Lackluster Hong Kong sees drop in tourists
Updated: 2015-07-07 07:39
By Luis Liu in Hong Kong(China Daily)
Hong Kong saw a further reduction in tourists last month in a worrying trend experts credited to more travel choices for mainland Chinese tourists, easing visa regulations and soft currencies in neighboring countries.
Experts and industry leaders also warned that the city is in an unfavorable position when competing with other regional tourist destinations and that its reputation has suffered from the ongoing protests.
Overall visitor arrivals fell by 1.9 percent year-on-year for the first four weeks of June. The monthly drop was the second year-on-year monthly fall this year. In March, visitor arrivals slid 8.7 percent. Leading the decline was a 10 percent drop in independent mainland visitors, following a 5 percent fall in May.
Secretary for Commerce and Economic Development Gregory So Kam-leung warned of an "accelerating decrease" that deserved urgent attention. He pledged to organize more festive events to help Hong Kong remain attractive to travelers.

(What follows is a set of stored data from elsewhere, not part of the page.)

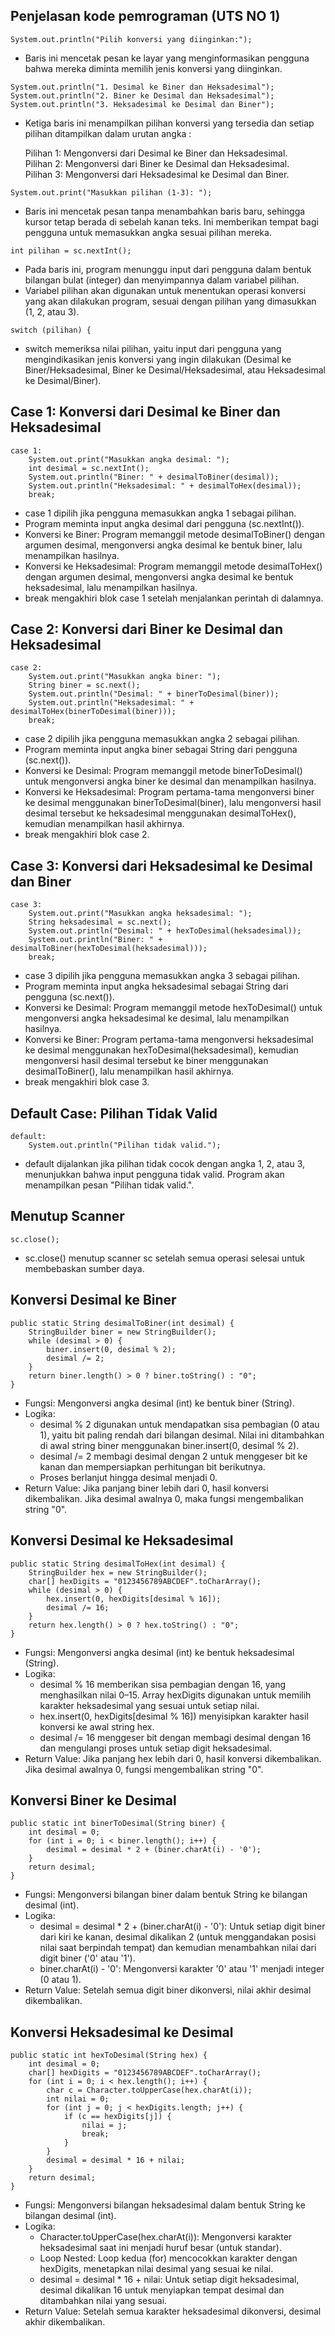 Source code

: ## Penjelasan kode pemrograman (UTS NO 1)

```
System.out.println("Pilih konversi yang diinginkan:");

```
* Baris ini mencetak pesan ke layar yang menginformasikan pengguna bahwa mereka diminta memilih jenis konversi yang diinginkan.

```
System.out.println("1. Desimal ke Biner dan Heksadesimal");
System.out.println("2. Biner ke Desimal dan Heksadesimal");
System.out.println("3. Heksadesimal ke Desimal dan Biner");
```
* Ketiga baris ini menampilkan pilihan konversi yang tersedia dan setiap pilihan ditampilkan dalam urutan angka :

    Pilihan 1: Mengonversi dari Desimal ke Biner dan Heksadesimal.  
    Pilihan 2: Mengonversi dari Biner ke Desimal dan Heksadesimal.  
    Pilihan 3: Mengonversi dari Heksadesimal ke Desimal dan Biner.

```
System.out.print("Masukkan pilihan (1-3): ");
```
* Baris ini mencetak pesan tanpa menambahkan baris baru, sehingga kursor tetap berada di sebelah kanan teks. Ini memberikan tempat bagi pengguna untuk memasukkan angka sesuai pilihan mereka.

```
int pilihan = sc.nextInt();
```
* Pada baris ini, program menunggu input dari pengguna dalam bentuk bilangan bulat (integer) dan menyimpannya dalam variabel pilihan.
* Variabel pilihan akan digunakan untuk menentukan operasi konversi yang akan dilakukan program, sesuai dengan pilihan yang dimasukkan (1, 2, atau 3).

```
switch (pilihan) {
```
* switch memeriksa nilai pilihan, yaitu input dari pengguna yang mengindikasikan jenis konversi yang ingin dilakukan (Desimal ke Biner/Heksadesimal, Biner ke Desimal/Heksadesimal, atau Heksadesimal ke Desimal/Biner).

## Case 1: Konversi dari Desimal ke Biner dan Heksadesimal
```
case 1:
    System.out.print("Masukkan angka desimal: ");
    int desimal = sc.nextInt();
    System.out.println("Biner: " + desimalToBiner(desimal));
    System.out.println("Heksadesimal: " + desimalToHex(desimal));
    break;
```
* case 1 dipilih jika pengguna memasukkan angka 1 sebagai pilihan.
* Program meminta input angka desimal dari pengguna (sc.nextInt()).
* Konversi ke Biner: Program memanggil metode desimalToBiner() dengan argumen desimal, mengonversi angka desimal ke bentuk biner, lalu menampilkan hasilnya.
* Konversi ke Heksadesimal: Program memanggil metode desimalToHex() dengan argumen desimal, mengonversi angka desimal ke bentuk heksadesimal, lalu menampilkan hasilnya.
* break mengakhiri blok case 1 setelah menjalankan perintah di dalamnya.

## Case 2: Konversi dari Biner ke Desimal dan Heksadesimal
```
case 2:
    System.out.print("Masukkan angka biner: ");
    String biner = sc.next();
    System.out.println("Desimal: " + binerToDesimal(biner));
    System.out.println("Heksadesimal: " + desimalToHex(binerToDesimal(biner)));
    break;

```
* case 2 dipilih jika pengguna memasukkan angka 2 sebagai pilihan.
* Program meminta input angka biner sebagai String dari pengguna (sc.next()).
* Konversi ke Desimal: Program memanggil metode binerToDesimal() untuk mengonversi angka biner ke desimal dan menampilkan hasilnya.
* Konversi ke Heksadesimal: Program pertama-tama mengonversi biner ke desimal menggunakan binerToDesimal(biner), lalu mengonversi hasil desimal tersebut ke heksadesimal menggunakan desimalToHex(), kemudian menampilkan hasil akhirnya.
* break mengakhiri blok case 2.
## Case 3: Konversi dari Heksadesimal ke Desimal dan Biner
```
case 3:
    System.out.print("Masukkan angka heksadesimal: ");
    String heksadesimal = sc.next();
    System.out.println("Desimal: " + hexToDesimal(heksadesimal));
    System.out.println("Biner: " + desimalToBiner(hexToDesimal(heksadesimal)));
    break;

```
* case 3 dipilih jika pengguna memasukkan angka 3 sebagai pilihan.
* Program meminta input angka heksadesimal sebagai String dari pengguna (sc.next()).
* Konversi ke Desimal: Program memanggil metode hexToDesimal() untuk mengonversi angka heksadesimal ke desimal, lalu menampilkan hasilnya.
* Konversi ke Biner: Program pertama-tama mengonversi heksadesimal ke desimal menggunakan hexToDesimal(heksadesimal), kemudian mengonversi hasil desimal tersebut ke biner menggunakan desimalToBiner(), lalu menampilkan hasil akhirnya.
* break mengakhiri blok case 3.
## Default Case: Pilihan Tidak Valid
```
default:
    System.out.println("Pilihan tidak valid.");
```
* default dijalankan jika pilihan tidak cocok dengan angka 1, 2, atau 3, menunjukkan bahwa input pengguna tidak valid. Program akan menampilkan pesan "Pilihan tidak valid.".
## Menutup Scanner 
```
sc.close();
```
* sc.close() menutup scanner sc setelah semua operasi selesai untuk membebaskan sumber daya.
## Konversi Desimal ke Biner
```
public static String desimalToBiner(int desimal) {
    StringBuilder biner = new StringBuilder();
    while (desimal > 0) {
        biner.insert(0, desimal % 2);
        desimal /= 2;
    }
    return biner.length() > 0 ? biner.toString() : "0";
}
```
* Fungsi: Mengonversi angka desimal (int) ke bentuk biner (String).
* Logika:
    * desimal % 2 digunakan untuk mendapatkan sisa pembagian (0 atau 1), yaitu bit paling rendah dari bilangan desimal. Nilai ini ditambahkan di awal string biner menggunakan biner.insert(0, desimal % 2).
    * desimal /= 2 membagi desimal dengan 2 untuk menggeser bit ke kanan dan mempersiapkan perhitungan bit berikutnya.
    * Proses berlanjut hingga desimal menjadi 0.
* Return Value: Jika panjang biner lebih dari 0, hasil konversi dikembalikan. Jika desimal awalnya 0, maka fungsi mengembalikan string "0".
## Konversi Desimal ke Heksadesimal
```
public static String desimalToHex(int desimal) {
    StringBuilder hex = new StringBuilder();
    char[] hexDigits = "0123456789ABCDEF".toCharArray();
    while (desimal > 0) {
        hex.insert(0, hexDigits[desimal % 16]);
        desimal /= 16;
    }
    return hex.length() > 0 ? hex.toString() : "0";
}
```
* Fungsi: Mengonversi angka desimal (int) ke bentuk heksadesimal (String).
* Logika:
    * desimal % 16 memberikan sisa pembagian dengan 16, yang menghasilkan nilai 0–15. Array hexDigits digunakan untuk memilih karakter heksadesimal yang sesuai untuk setiap nilai.
    * hex.insert(0, hexDigits[desimal % 16]) menyisipkan karakter hasil konversi ke awal string hex.
    * desimal /= 16 menggeser bit dengan membagi desimal dengan 16 dan mengulangi proses untuk setiap digit heksadesimal.
* Return Value: Jika panjang hex lebih dari 0, hasil konversi dikembalikan. Jika desimal awalnya 0, fungsi mengembalikan string "0".
## Konversi Biner ke Desimal
```
public static int binerToDesimal(String biner) {
    int desimal = 0;
    for (int i = 0; i < biner.length(); i++) {
        desimal = desimal * 2 + (biner.charAt(i) - '0');
    }
    return desimal;
}
```
* Fungsi: Mengonversi bilangan biner dalam bentuk String ke bilangan desimal (int).
* Logika:
    * desimal = desimal * 2 + (biner.charAt(i) - '0'): Untuk setiap digit biner dari kiri ke kanan, desimal dikalikan 2 (untuk menggandakan posisi nilai saat berpindah tempat) dan kemudian menambahkan nilai dari digit biner ('0' atau '1').
    * biner.charAt(i) - '0': Mengonversi karakter '0' atau '1' menjadi integer (0 atau 1).
* Return Value: Setelah semua digit biner dikonversi, nilai akhir desimal dikembalikan.
## Konversi Heksadesimal ke Desimal
```
public static int hexToDesimal(String hex) {
    int desimal = 0;
    char[] hexDigits = "0123456789ABCDEF".toCharArray();
    for (int i = 0; i < hex.length(); i++) {
        char c = Character.toUpperCase(hex.charAt(i));
        int nilai = 0;
        for (int j = 0; j < hexDigits.length; j++) {
            if (c == hexDigits[j]) {
                nilai = j;
                break;
            }
        }
        desimal = desimal * 16 + nilai;
    }
    return desimal;
}
```
* Fungsi: Mengonversi bilangan heksadesimal dalam bentuk String ke bilangan desimal (int).
* Logika:
    * Character.toUpperCase(hex.charAt(i)): Mengonversi karakter heksadesimal saat ini menjadi huruf besar (untuk standar).
    * Loop Nested: Loop kedua (for) mencocokkan karakter dengan hexDigits, menetapkan nilai desimal yang sesuai ke nilai.
    * desimal = desimal * 16 + nilai: Untuk setiap digit heksadesimal, desimal dikalikan 16 untuk menyiapkan tempat desimal dan ditambahkan nilai yang sesuai.
* Return Value: Setelah semua karakter heksadesimal dikonversi, desimal akhir dikembalikan. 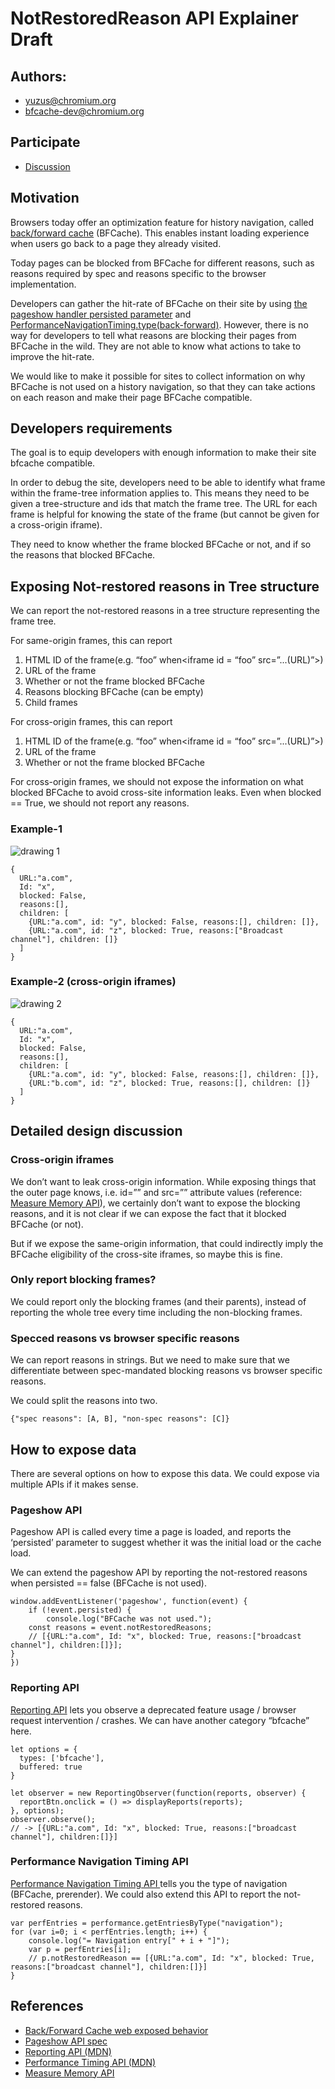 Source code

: # **NotRestoredReason API Explainer Draft**


## Authors:



*   yuzus@chromium.org
*   bfcache-dev@chromium.org


## Participate



*   [Discussion](https://github.com/whatwg/html/issues/7094)


## Motivation

Browsers today offer an optimization feature for history navigation, called [back/forward cache](https://developers.google.com/web/updates/2018/07/page-lifecycle-api#back-forward-cache) (BFCache). This enables instant loading experience when users go back to a page they already visited. 

Today pages can be blocked from BFCache for different reasons, such as reasons required by spec and reasons specific to the browser implementation. 

Developers can gather the hit-rate of BFCache on their site by using [the pageshow handler persisted parameter](https://html.spec.whatwg.org/multipage/browsing-the-web.html#dom-pagetransitionevent-persisted-dev) and [PerformanceNavigationTiming.type(back-forward)](https://developer.mozilla.org/en-US/docs/Web/API/PerformanceNavigation/type). However, there is no way for developers to tell what reasons are blocking their pages from BFCache in the wild. They are not able to know what actions to take to improve the hit-rate.

We would like to make it possible for sites to collect information on why BFCache is not used on a history navigation, so that they can take actions on each reason and make their page BFCache compatible.


## Developers requirements

The goal is to equip developers with enough information to make their site bfcache compatible.

In order to debug the site, developers need to be able to identify what frame within the frame-tree information applies to. This means they need to be given a tree-structure and ids that match the frame tree. The URL for each frame is helpful for knowing the state of the frame (but cannot be given for a cross-origin iframe).

They need to know whether the frame blocked BFCache or not, and if so the reasons that blocked BFCache.


## Exposing Not-restored reasons in Tree structure

We can report the not-restored reasons in a tree structure representing the frame tree.

For same-origin frames, this can report



1. HTML ID of the frame(e.g. “foo” when&lt;iframe id = “foo” src=”...(URL)”>)
2. URL of the frame
3. Whether or not the frame blocked BFCache
4. Reasons blocking BFCache (can be empty)
5. Child frames

For cross-origin frames, this can report



1. HTML ID of the frame(e.g. “foo” when&lt;iframe id = “foo” src=”...(URL)”>)
2. URL of the frame
3. Whether or not the frame blocked BFCache

For cross-origin frames, we should not expose the information on what blocked BFCache to avoid cross-site information leaks. Even when blocked == True, we should not report any reasons.


### **Example-1**


![drawing 1](https://screenshot.googleplex.com/9SPkPXnMMPcvjUL.png)


```
{
  URL:"a.com",
  Id: "x",
  blocked: False,
  reasons:[],
  children: [
  	{URL:"a.com", id: "y", blocked: False, reasons:[], children: []},
  	{URL:"a.com", id: "z", blocked: True, reasons:["Broadcast channel"], children: []}
  ]
}
```



### **Example-2 (cross-origin iframes)**


![drawing 2](https://screenshot.googleplex.com/88yefSpBsz6DsjK.png)


```
{
  URL:"a.com",
  Id: "x",
  blocked: False,
  reasons:[],
  children: [
  	{URL:"a.com", id: "y", blocked: False, reasons:[], children: []},
  	{URL:"b.com", id: "z", blocked: True, reasons:[], children: []}
  ]
}
```



## Detailed design discussion


### **Cross-origin iframes**

We don’t want to leak cross-origin information. While exposing things that the outer page knows, i.e. id=”” and src=”” attribute values (reference: [Measure Memory API](https://wicg.github.io/performance-measure-memory/#dictdef-memoryattributioncontainer)), we certainly don’t want to expose the blocking reasons, and it is not clear if we can expose the fact that it blocked BFCache (or not).

But if we expose the same-origin information, that could indirectly imply the BFCache eligibility of the cross-site iframes, so maybe this is fine.


### **Only report blocking frames?**

We could report only the blocking frames (and their parents), instead of reporting the whole tree every time including the non-blocking frames.


### **Specced reasons vs browser specific reasons**

We can report reasons in strings. But we need to make sure that we differentiate between spec-mandated blocking reasons vs browser specific reasons. 

We could split the reasons into two.


```
{"spec reasons": [A, B], "non-spec reasons": [C]}
```



## How to expose data

There are several options on how to expose this data. We could expose via multiple APIs if it makes sense.


### **Pageshow API**

Pageshow API is called every time a page is loaded, and reports the ‘persisted’ parameter to suggest whether it was the initial load or the cache load.

We can extend the pageshow API by reporting the not-restored reasons when persisted == false (BFCache is not used). 


```
window.addEventListener('pageshow', function(event) {
	if (!event.persisted) {
		console.log("BFCache was not used.");
	const reasons = event.notRestoredReasons;
    // [{URL:"a.com", Id: "x", blocked: True, reasons:["broadcast channel"], children:[]}];
}
})
```



### **Reporting API**

[Reporting API](https://developer.mozilla.org/en-US/docs/Web/API/Reporting_API) lets you observe a deprecated feature usage / browser request intervention / crashes.  We can have another category “bfcache” here.


```
let options = {
  types: ['bfcache'],
  buffered: true
}

let observer = new ReportingObserver(function(reports, observer) {
  reportBtn.onclick = () => displayReports(reports);
}, options);
observer.observe();
// -> [{URL:"a.com", Id: "x", blocked: True, reasons:["broadcast channel"], children:[]}]
```



### **Performance Navigation Timing API**

[Performance Navigation Timing API ](https://developer.mozilla.org/en-US/docs/Web/API/PerformanceNavigationTiming)tells you the type of navigation (BFCache, prerender). We could also extend this API to report the not-restored reasons.


```
var perfEntries = performance.getEntriesByType("navigation");
for (var i=0; i < perfEntries.length; i++) {
	console.log("= Navigation entry[" + i + "]");
	var p = perfEntries[i];
	// p.notRestoredReason == [{URL:"a.com", Id: "x", blocked: True, reasons:["broadcast channel"], children:[]}]
}
```



## References



*   [Back/Forward Cache web exposed behavior](https://docs.google.com/document/d/1JtDCN9A_1UBlDuwkjn1HWxdhQ1H2un9K4kyPLgBqJUc/edit#heading=h.58d6ijfz2say)
*   [Pageshow API spec](https://html.spec.whatwg.org/multipage/browsing-the-web.html#dom-pagetransitionevent-persisted-dev)
*   [Reporting API (MDN)](https://developer.mozilla.org/en-US/docs/Web/API/Reporting_API) 
*   [Performance Timing API (MDN)](https://developer.mozilla.org/en-US/docs/Web/API/PerformanceNavigationTiming)
*   [Measure Memory API](https://wicg.github.io/performance-measure-memory/#dictdef-memoryattributioncontainer)
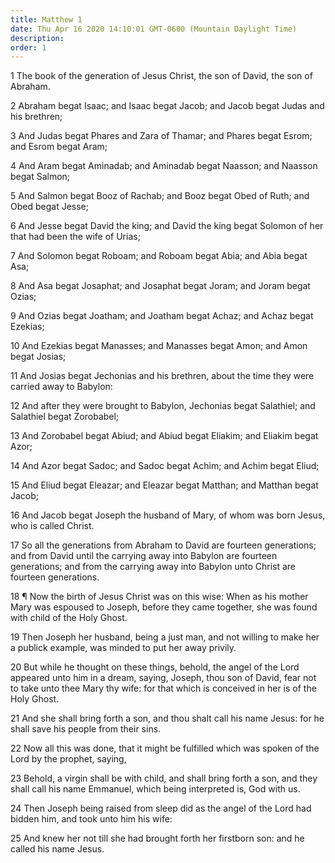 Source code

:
 ```yaml
---
title: Matthew 1
date: Thu Apr 16 2020 14:10:01 GMT-0600 (Mountain Daylight Time)
description: 
order: 1
---
```


<p>
  1 The book of the generation of Jesus Christ, the son of David, the son of
  Abraham.
</p>
<p>
  2 Abraham begat Isaac; and Isaac begat Jacob; and Jacob begat Judas and his
  brethren;
</p>
<p>
  3 And Judas begat Phares and Zara of Thamar; and Phares begat Esrom; and Esrom
  begat Aram;
</p>
<p>
  4 And Aram begat Aminadab; and Aminadab begat Naasson; and Naasson begat
  Salmon;
</p>
<p>
  5 And Salmon begat Booz of Rachab; and Booz begat Obed of Ruth; and Obed begat
  Jesse;
</p>
<p>
  6 And Jesse begat David the king; and David the king begat Solomon of her that
  had been the wife of Urias;
</p>
<p>7 And Solomon begat Roboam; and Roboam begat Abia; and Abia begat Asa;</p>
<p>
  8 And Asa begat Josaphat; and Josaphat begat Joram; and Joram begat Ozias;
</p>
<p>
  9 And Ozias begat Joatham; and Joatham begat Achaz; and Achaz begat Ezekias;
</p>
<p>
  10 And Ezekias begat Manasses; and Manasses begat Amon; and Amon begat Josias;
</p>
<p>
  11 And Josias begat Jechonias and his brethren, about the time they were
  carried away to Babylon:
</p>
<p>
  12 And after they were brought to Babylon, Jechonias begat Salathiel; and
  Salathiel begat Zorobabel;
</p>
<p>
  13 And Zorobabel begat Abiud; and Abiud begat Eliakim; and Eliakim begat Azor;
</p>
<p>14 And Azor begat Sadoc; and Sadoc begat Achim; and Achim begat Eliud;</p>
<p>
  15 And Eliud begat Eleazar; and Eleazar begat Matthan; and Matthan begat
  Jacob;
</p>
<p>
  16 And Jacob begat Joseph the husband of Mary, of whom was born Jesus, who is
  called Christ.
</p>
<p>
  17 So all the generations from Abraham to David are fourteen generations; and
  from David until the carrying away into Babylon are fourteen generations; and
  from the carrying away into Babylon unto Christ are fourteen generations.
</p>
<p>
  18 &#xB6; Now the birth of Jesus Christ was on this wise: When as his mother
  Mary was espoused to Joseph, before they came together, she was found with
  child of the Holy Ghost.
</p>
<p>
  19 Then Joseph her husband, being a just man, and not willing to make her a
  publick example, was minded to put her away privily.
</p>
<p>
  20 But while he thought on these things, behold, the angel of the Lord
  appeared unto him in a dream, saying, Joseph, thou son of David, fear not to
  take unto thee Mary thy wife: for that which is conceived in her is of the
  Holy Ghost.
</p>
<p>
  21 And she shall bring forth a son, and thou shalt call his name Jesus: for he
  shall save his people from their sins.
</p>
<p>
  22 Now all this was done, that it might be fulfilled which was spoken of the
  Lord by the prophet, saying,
</p>
<p>
  23 Behold, a virgin shall be with child, and shall bring forth a son, and they
  shall call his name Emmanuel, which being interpreted is, God with us.
</p>
<p>
  24 Then Joseph being raised from sleep did as the angel of the Lord had bidden
  him, and took unto him his wife:
</p>
<p>
  25 And knew her not till she had brought forth her firstborn son: and he
  called his name Jesus.
</p>
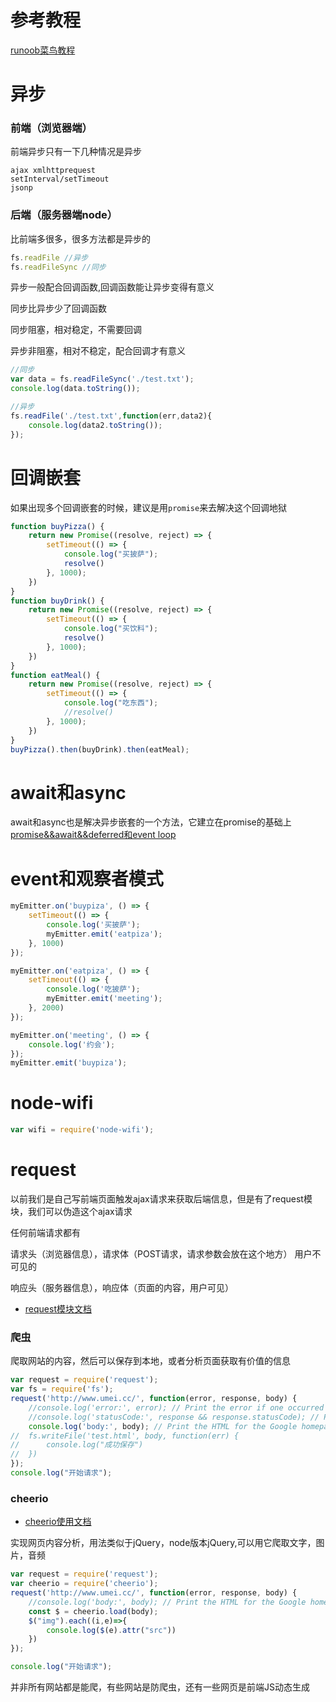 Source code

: # 参考教程

[runoob菜鸟教程](https://www.runoob.com/nodejs/nodejs-tutorial.html)

# 异步

### 前端（浏览器端）

前端异步只有一下几种情况是异步
```
ajax xmlhttprequest
setInterval/setTimeout
jsonp
```

### 后端（服务器端node）

比前端多很多，很多方法都是异步的

```js
fs.readFile //异步
fs.readFileSync //同步
```

异步一般配合回调函数,回调函数能让异步变得有意义

同步比异步少了回调函数

同步阻塞，相对稳定，不需要回调

异步非阻塞，相对不稳定，配合回调才有意义

```js
//同步
var data = fs.readFileSync('./test.txt');
console.log(data.toString());

//异步
fs.readFile('./test.txt',function(err,data2){
	console.log(data2.toString());
});
```


# 回调嵌套

如果出现多个回调嵌套的时候，建议是用`promise`来去解决这个回调地狱
```js
function buyPizza() {
	return new Promise((resolve, reject) => {
		setTimeout(() => {
			console.log("买披萨");
			resolve()
		}, 1000);
	})
}
function buyDrink() {
	return new Promise((resolve, reject) => {
		setTimeout(() => {
			console.log("买饮料");
			resolve()
		}, 1000);
	})
}
function eatMeal() {
	return new Promise((resolve, reject) => {
		setTimeout(() => {
			console.log("吃东西");
			//resolve()
		}, 1000);
	})
}
buyPizza().then(buyDrink).then(eatMeal);
```
# await和async

await和async也是解决异步嵌套的一个方法，它建立在promise的基础上
[promise&&await&&deferred和event loop](https://github.com/Wscats/node-tutorial/issues/12)

# event和观察者模式

```js
myEmitter.on('buypiza', () => {
    setTimeout(() => {
        console.log('买披萨');
        myEmitter.emit('eatpiza');
    }, 1000)
});

myEmitter.on('eatpiza', () => {
    setTimeout(() => {
        console.log('吃披萨');
        myEmitter.emit('meeting');
    }, 2000)
});

myEmitter.on('meeting', () => {
    console.log('约会');
});
myEmitter.emit('buypiza');
```

# node-wifi

```js
var wifi = require('node-wifi');
```

# request

以前我们是自己写前端页面触发ajax请求来获取后端信息，但是有了request模块，我们可以伪造这个ajax请求

任何前端请求都有

请求头（浏览器信息），请求体（POST请求，请求参数会放在这个地方）   用户不可见的

响应头（服务器信息），响应体（页面的内容，用户可见）

- [request模块文档](https://www.npmjs.com/package/request)

### 爬虫

爬取网站的内容，然后可以保存到本地，或者分析页面获取有价值的信息
```js
var request = require('request');
var fs = require('fs');
request('http://www.umei.cc/', function(error, response, body) {
	//console.log('error:', error); // Print the error if one occurred
	//console.log('statusCode:', response && response.statusCode); // Print the response status code if a response was received
	console.log('body:', body); // Print the HTML for the Google homepage.
//	fs.writeFile('test.html', body, function(err) {
//		console.log("成功保存")
//	})
});
console.log("开始请求");
```


### cheerio

- [cheerio使用文档](https://www.npmjs.com/package/cheerio)

实现网页内容分析，用法类似于jQuery，node版本jQuery,可以用它爬取文字，图片，音频

```js
var request = require('request');
var cheerio = require('cheerio');
request('http://www.umei.cc/', function(error, response, body) {
	//console.log('body:', body); // Print the HTML for the Google homepage.
	const $ = cheerio.load(body);
	$("img").each((i,e)=>{
		console.log($(e).attr("src"))
	})
});

console.log("开始请求");
```

并非所有网站都是能爬，有些网站是防爬虫，还有一些网页是前端JS动态生成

Mainland tourists are Hong Kong's primary source of visitors, with 47.2 million arrivals last year. They accounted for nearly 78 percent of all arrivals, according to the Hong Kong Tourism Commission.
Industry experts cited competition as a key reason for the decrease. Many countries have loosened their visa policies for Chinese nationals, which attracted significant numbers of mainland tourists, said Song Haiyan, a professor and associate dean at Hong Kong Polytechnic University's School of Hotel and Tourism Management.
Currency fluctuations are also a vital factor, Song said. The euro, Japanese yen and South Korean won have dropped, undermining Hong Kong's competitiveness as a shopping destination.
Fiercer competition in the regional tourism market also is ongoing. Japan and Thailand both recorded an increase of more than 90 percent in mainland visitor arrivals in the first quarter of the year. Vietnam saw an increase of 60 percent, while South Korea recorded a 36 percent rise, according to the tourism commission.
Meanwhile, the 2014 PolyU Tourist Satisfaction Index released by the School of Hotel and Tourism Management saw a drop of 1.46 points for Hong Kong, representing the largest decline in the six years since the index was launched.
This reflected political squabbles, such as last year's Occupy Central movement, that made mainland tourists and travelers from other countries feel unwelcome and reluctant to choose Hong Kong over other destinations, Song said.
In the long run, the slowing trend will affect other industries, which could have a negative effect on the city's economy as a whole, the professor said.
Industry players are already reacting to the dip. In the past six months, a number of local small retailers have closed their stores due to tourist losses, said Caroline Mak Sui King, chairwoman of the Hong Kong Retail Management Association.
She said she feared a wave of business closings in the coming months and hoped the protesters would stop the demonstrations.